No, I know a Russian guy exactly like him. Who persisted in arguing with the Estonian and Polish embassadors. Russians seem to have this idea of never being wrong, or not admitting it at leat.

----------


## VendingMachine

> I think that VendingMachine just has a fetish for saying offensive things. Internet boards are a good place to offend people with no risk of having to actually confront them and take responsibility for your words.

 You're a newcomer here, so you don't know about my little argument with, what was his name, that English nuclear scientist bloke? It almost came to blows. (But in the end, he turned out to be a top gadgie.) BTW, I'm a heavyweight boxing champ, and if you insist on meeting face to face, I'd be happy to oblige you. But I don't fight those who are weaker than me, so if you attack me, I may have to force myself to turn the other cheek.   

> Why do you insist of disbelieving that Russia could ever do anything wrong, or that Russia has anything wrong with it. Or are you doing it on purpose for effect?

 I do not insist on disbelieving that Russia could ever do anything wrong. Russia is a big country and of course it has its bad apples. However, I find it funny that every one of you here should have a horror story to tell about the Russian police and in every story there's someone getting mugged, raped, decapitated or quartered. Sorry, but I can only conclude that you lot are all telling porkies.   

> Russians seem to have this idea of never being wrong, or not admitting it at leat.

 Britons seem to have this idea of never generalizing about anything or anyone.

----------


## VendingMachine

> Russians seem to have this idea of never being wrong, or not admitting it at leat.

 You're mistaking us for Yorkshiremen.

----------


## Rosa Anna

> I know a guy who while waking down the the street with his Russian girlfriend was stopped by a cop. The cop demanded money or sex with the girl.

  Gotta ask.. (cringe) which one did this guy you know offer?

----------


## DDT

The guy did not offer up money or his girl.  The girl was trying to talk the cop out of demanding money for the "fine" to be imposed on her foriegn boyfriend. So the cop decided he would accept sex with her as payment instead. She went along with it and told the cop that she would met him at a certain place but instead but she and her boyfriend left the area and did not come back. She said the cop was angry at seeing a Russian girl with a foriegner. The cop had muttered something about " All the prettiest and best girls being taken out of Russia".

----------


## Geoduck

> I'd be happy to oblige you. But I don't fight those who are weaker than me, so if you attack me, I may have to force myself to turn the other cheek.

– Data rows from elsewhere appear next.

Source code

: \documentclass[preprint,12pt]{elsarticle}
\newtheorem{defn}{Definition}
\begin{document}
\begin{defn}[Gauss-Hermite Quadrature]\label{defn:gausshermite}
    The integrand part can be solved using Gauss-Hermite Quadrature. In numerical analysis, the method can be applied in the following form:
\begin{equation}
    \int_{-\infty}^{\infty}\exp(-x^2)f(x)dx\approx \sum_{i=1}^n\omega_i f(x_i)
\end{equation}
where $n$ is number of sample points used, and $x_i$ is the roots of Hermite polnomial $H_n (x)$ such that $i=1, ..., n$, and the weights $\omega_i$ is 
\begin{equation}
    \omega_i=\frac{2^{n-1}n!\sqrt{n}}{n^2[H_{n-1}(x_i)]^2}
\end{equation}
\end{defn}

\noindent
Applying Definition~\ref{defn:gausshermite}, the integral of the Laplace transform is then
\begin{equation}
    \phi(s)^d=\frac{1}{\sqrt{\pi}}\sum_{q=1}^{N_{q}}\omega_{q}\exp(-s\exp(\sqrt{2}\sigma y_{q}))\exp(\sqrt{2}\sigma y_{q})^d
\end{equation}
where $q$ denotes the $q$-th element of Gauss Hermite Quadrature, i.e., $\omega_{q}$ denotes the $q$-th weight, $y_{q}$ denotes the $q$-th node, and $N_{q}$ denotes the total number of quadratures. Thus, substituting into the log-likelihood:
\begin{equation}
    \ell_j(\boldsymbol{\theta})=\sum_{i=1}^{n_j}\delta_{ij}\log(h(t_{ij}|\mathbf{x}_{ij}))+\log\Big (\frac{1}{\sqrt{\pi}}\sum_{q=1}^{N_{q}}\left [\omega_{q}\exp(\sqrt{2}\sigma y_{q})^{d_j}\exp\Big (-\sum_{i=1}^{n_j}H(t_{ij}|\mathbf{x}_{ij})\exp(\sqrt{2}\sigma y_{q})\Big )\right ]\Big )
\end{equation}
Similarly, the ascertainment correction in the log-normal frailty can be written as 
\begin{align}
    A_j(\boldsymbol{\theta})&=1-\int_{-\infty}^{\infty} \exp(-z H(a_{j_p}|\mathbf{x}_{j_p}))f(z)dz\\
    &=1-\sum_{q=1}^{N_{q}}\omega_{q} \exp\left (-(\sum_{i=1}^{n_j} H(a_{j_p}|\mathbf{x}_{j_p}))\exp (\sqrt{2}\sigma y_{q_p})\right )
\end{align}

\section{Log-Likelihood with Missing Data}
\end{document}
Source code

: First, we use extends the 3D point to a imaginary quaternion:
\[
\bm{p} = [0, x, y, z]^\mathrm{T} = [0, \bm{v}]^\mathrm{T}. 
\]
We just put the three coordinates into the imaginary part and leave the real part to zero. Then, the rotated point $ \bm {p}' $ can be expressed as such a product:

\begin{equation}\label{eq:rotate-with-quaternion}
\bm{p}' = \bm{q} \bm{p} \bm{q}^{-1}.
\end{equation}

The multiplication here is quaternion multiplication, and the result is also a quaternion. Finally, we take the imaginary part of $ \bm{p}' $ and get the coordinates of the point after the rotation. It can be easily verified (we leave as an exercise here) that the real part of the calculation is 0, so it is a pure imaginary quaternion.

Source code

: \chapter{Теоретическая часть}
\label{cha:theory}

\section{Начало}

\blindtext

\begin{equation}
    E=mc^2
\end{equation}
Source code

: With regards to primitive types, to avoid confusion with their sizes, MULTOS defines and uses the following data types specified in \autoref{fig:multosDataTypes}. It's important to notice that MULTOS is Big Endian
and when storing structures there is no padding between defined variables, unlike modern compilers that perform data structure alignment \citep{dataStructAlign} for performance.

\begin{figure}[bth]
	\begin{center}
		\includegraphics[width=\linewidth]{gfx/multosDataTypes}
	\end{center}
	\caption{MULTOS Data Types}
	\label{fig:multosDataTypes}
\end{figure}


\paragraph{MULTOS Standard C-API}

 I think we have differing opinions about the point of an argument.  You seem to think that it is about victory, about destroying an opponent.  Your boxing metaphor could not have highlighted this more clearly.  My idea of an argument is that both sides can learn to understand someone else’s point of view.  I enjoy hearing about peoples opinions, and knowing that if I give an opinion I won't be personally insulted by belligerent and condescending remarks.  I invite you to think about what kind of board you want here.  If it is just way for getting out your anger on anonymous people, then I question your presence on a board intended for learning.

----------


## VendingMachine

> She said the cop was angry at seeing a Russian girl with a foriegner. The cop had muttered something about " All the prettiest and best girls being taken out of Russia".

 I'm sorry, but you're lying. I've seen gazillions of girls dating foreign guys and you know what? They're hardly the prettiest ones. Often they come from underprivileged backgrounds, have bad teeth, B.O., etc. The Russian Bill has a pick of the best fanny in town through control over the sex industry, he would not stoop as low as shagging a stoned devochka proskovya izpod moskovya. (Next time you decide to tell a fib, do your homework.)   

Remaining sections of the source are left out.